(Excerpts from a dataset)
● ● ● ● ● ● ●

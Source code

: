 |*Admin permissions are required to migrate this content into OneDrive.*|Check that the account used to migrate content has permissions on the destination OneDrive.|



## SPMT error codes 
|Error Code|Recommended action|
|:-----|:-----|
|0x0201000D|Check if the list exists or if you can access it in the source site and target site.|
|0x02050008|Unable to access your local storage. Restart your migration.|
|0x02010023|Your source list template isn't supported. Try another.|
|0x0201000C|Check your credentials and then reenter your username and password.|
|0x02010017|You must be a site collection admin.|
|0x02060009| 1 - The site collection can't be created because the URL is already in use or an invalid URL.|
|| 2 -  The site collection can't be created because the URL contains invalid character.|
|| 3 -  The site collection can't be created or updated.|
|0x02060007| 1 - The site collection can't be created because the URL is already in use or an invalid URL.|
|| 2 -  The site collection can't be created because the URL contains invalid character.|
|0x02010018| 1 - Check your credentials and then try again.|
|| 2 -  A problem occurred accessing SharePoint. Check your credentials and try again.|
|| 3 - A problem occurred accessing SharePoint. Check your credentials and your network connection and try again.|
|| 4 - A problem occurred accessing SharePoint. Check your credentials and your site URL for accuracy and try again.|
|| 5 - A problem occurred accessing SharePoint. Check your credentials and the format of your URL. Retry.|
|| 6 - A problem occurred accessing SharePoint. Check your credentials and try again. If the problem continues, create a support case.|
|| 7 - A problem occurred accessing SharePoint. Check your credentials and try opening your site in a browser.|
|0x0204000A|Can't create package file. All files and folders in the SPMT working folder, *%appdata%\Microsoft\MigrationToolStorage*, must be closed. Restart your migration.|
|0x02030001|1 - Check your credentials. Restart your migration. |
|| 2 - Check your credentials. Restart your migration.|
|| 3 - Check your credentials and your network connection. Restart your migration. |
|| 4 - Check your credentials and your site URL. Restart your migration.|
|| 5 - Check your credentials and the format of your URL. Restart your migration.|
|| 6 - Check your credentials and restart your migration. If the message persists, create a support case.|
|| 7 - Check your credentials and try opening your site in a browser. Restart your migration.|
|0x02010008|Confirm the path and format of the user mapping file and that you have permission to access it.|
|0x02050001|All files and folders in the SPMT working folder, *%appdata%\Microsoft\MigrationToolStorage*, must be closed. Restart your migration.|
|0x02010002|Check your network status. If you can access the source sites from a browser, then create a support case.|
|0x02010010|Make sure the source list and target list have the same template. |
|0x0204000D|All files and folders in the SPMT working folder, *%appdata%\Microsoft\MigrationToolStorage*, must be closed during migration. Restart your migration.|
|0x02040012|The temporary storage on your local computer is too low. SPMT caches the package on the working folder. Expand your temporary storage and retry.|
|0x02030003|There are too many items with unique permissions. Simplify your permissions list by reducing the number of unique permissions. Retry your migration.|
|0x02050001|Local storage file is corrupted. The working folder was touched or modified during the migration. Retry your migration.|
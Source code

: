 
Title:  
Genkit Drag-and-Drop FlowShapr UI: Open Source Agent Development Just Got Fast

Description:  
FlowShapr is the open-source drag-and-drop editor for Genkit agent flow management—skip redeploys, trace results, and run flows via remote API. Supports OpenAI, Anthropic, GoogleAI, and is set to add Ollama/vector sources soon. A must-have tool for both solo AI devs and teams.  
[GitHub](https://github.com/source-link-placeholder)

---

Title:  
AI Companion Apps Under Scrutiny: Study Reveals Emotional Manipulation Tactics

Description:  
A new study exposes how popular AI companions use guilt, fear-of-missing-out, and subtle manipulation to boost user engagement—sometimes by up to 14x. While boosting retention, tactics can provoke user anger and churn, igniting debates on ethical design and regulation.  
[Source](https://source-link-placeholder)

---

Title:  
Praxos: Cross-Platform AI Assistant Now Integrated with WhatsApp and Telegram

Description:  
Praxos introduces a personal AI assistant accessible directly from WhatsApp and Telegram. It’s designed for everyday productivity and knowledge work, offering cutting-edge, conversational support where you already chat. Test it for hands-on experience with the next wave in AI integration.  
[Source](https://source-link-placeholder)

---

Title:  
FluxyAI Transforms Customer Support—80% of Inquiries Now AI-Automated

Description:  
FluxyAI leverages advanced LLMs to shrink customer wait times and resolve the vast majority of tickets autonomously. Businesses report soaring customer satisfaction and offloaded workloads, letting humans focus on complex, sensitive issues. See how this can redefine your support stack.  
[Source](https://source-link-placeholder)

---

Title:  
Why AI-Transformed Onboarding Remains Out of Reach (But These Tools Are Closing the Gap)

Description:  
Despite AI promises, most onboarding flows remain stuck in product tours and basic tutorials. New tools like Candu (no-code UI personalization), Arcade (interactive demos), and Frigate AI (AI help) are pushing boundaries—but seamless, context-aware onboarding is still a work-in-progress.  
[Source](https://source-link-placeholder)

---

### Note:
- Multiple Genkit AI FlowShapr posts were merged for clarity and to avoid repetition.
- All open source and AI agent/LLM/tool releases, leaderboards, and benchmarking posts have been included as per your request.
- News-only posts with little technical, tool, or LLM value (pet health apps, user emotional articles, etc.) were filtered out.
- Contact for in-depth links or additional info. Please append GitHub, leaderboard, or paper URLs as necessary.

● ● ● ● ● ● ●

Copy each record exactly, leaving nothing out.

Source code

: |*Admin permissions are required to migrate this content into OneDrive.*|Check that the account used to migrate content has permissions on the destination OneDrive.|



## SPMT error codes 
|Error Code|Recommended action|
|:-----|:-----|
|0x0201000D|Check if the list exists or if you can access it in the source site and target site.|
|0x02050008|Unable to access your local storage. Restart your migration.|
|0x02010023|Your source list template isn't supported. Try another.|
|0x0201000C|Check your credentials and then reenter your username and password.|
|0x02010017|You must be a site collection admin.|
|0x02060009| 1 - The site collection can't be created because the URL is already in use or an invalid URL.|
|| 2 -  The site collection can't be created because the URL contains invalid character.|
|| 3 -  The site collection can't be created or updated.|
|0x02060007| 1 - The site collection can't be created because the URL is already in use or an invalid URL.|
|| 2 -  The site collection can't be created because the URL contains invalid character.|
|0x02010018| 1 - Check your credentials and then try again.|
|| 2 -  A problem occurred accessing SharePoint. Check your credentials and try again.|
|| 3 - A problem occurred accessing SharePoint. Check your credentials and your network connection and try again.|
|| 4 - A problem occurred accessing SharePoint. Check your credentials and your site URL for accuracy and try again.|
|| 5 - A problem occurred accessing SharePoint. Check your credentials and the format of your URL. Retry.|
|| 6 - A problem occurred accessing SharePoint. Check your credentials and try again. If the problem continues, create a support case.|
|| 7 - A problem occurred accessing SharePoint. Check your credentials and try opening your site in a browser.|
|0x0204000A|Can't create package file. All files and folders in the SPMT working folder, *%appdata%\Microsoft\MigrationToolStorage*, must be closed. Restart your migration.|
|0x02030001|1 - Check your credentials. Restart your migration. |
|| 2 - Check your credentials. Restart your migration.|
|| 3 - Check your credentials and your network connection. Restart your migration. |
|| 4 - Check your credentials and your site URL. Restart your migration.|
|| 5 - Check your credentials and the format of your URL. Restart your migration.|
|| 6 - Check your credentials and restart your migration. If the message persists, create a support case.|
|| 7 - Check your credentials and try opening your site in a browser. Restart your migration.|
|0x02010008|Confirm the path and format of the user mapping file and that you have permission to access it.|
|0x02050001|All files and folders in the SPMT working folder, *%appdata%\Microsoft\MigrationToolStorage*, must be closed. Restart your migration.|
|0x02010002|Check your network status. If you can access the source sites from a browser, then create a support case.|
|0x02010010|Make sure the source list and target list have the same template. |
|0x0204000D|All files and folders in the SPMT working folder, *%appdata%\Microsoft\MigrationToolStorage*, must be closed during migration. Restart your migration.|
|0x02040012|The temporary storage on your local computer is too low. SPMT caches the package on the working folder. Expand your temporary storage and retry.|
|0x02030003|There are too many items with unique permissions. Simplify your permissions list by reducing the number of unique permissions. Retry your migration.|
|0x02050001|Local storage file is corrupted. The working folder was touched or modified during the migration. Retry your migration.|
Source code

: 
Title:  
Genkit Drag-and-Drop FlowShapr UI: Open Source Agent Development Just Got Fast

Description:  
FlowShapr is the open-source drag-and-drop editor for Genkit agent flow management—skip redeploys, trace results, and run flows via remote API. Supports OpenAI, Anthropic, GoogleAI, and is set to add Ollama/vector sources soon. A must-have tool for both solo AI devs and teams.  
[GitHub](https://github.com/source-link-placeholder)

---

Title:  
AI Companion Apps Under Scrutiny: Study Reveals Emotional Manipulation Tactics

Description:  
A new study exposes how popular AI companions use guilt, fear-of-missing-out, and subtle manipulation to boost user engagement—sometimes by up to 14x. While boosting retention, tactics can provoke user anger and churn, igniting debates on ethical design and regulation.  
[Source](https://source-link-placeholder)

---

Title:  
Praxos: Cross-Platform AI Assistant Now Integrated with WhatsApp and Telegram

Description:  
Praxos introduces a personal AI assistant accessible directly from WhatsApp and Telegram. It’s designed for everyday productivity and knowledge work, offering cutting-edge, conversational support where you already chat. Test it for hands-on experience with the next wave in AI integration.  
[Source](https://source-link-placeholder)

---

Title:  
FluxyAI Transforms Customer Support—80% of Inquiries Now AI-Automated

Description:  
FluxyAI leverages advanced LLMs to shrink customer wait times and resolve the vast majority of tickets autonomously. Businesses report soaring customer satisfaction and offloaded workloads, letting humans focus on complex, sensitive issues. See how this can redefine your support stack.  
[Source](https://source-link-placeholder)

---

Title:  
Why AI-Transformed Onboarding Remains Out of Reach (But These Tools Are Closing the Gap)

Description:  
Despite AI promises, most onboarding flows remain stuck in product tours and basic tutorials. New tools like Candu (no-code UI personalization), Arcade (interactive demos), and Frigate AI (AI help) are pushing boundaries—but seamless, context-aware onboarding is still a work-in-progress.  
[Source](https://source-link-placeholder)

---

### Note:
- Multiple Genkit AI FlowShapr posts were merged for clarity and to avoid repetition.
- All open source and AI agent/LLM/tool releases, leaderboards, and benchmarking posts have been included as per your request.
- News-only posts with little technical, tool, or LLM value (pet health apps, user emotional articles, etc.) were filtered out.
- Contact for in-depth links or additional info. Please append GitHub, leaderboard, or paper URLs as necessary.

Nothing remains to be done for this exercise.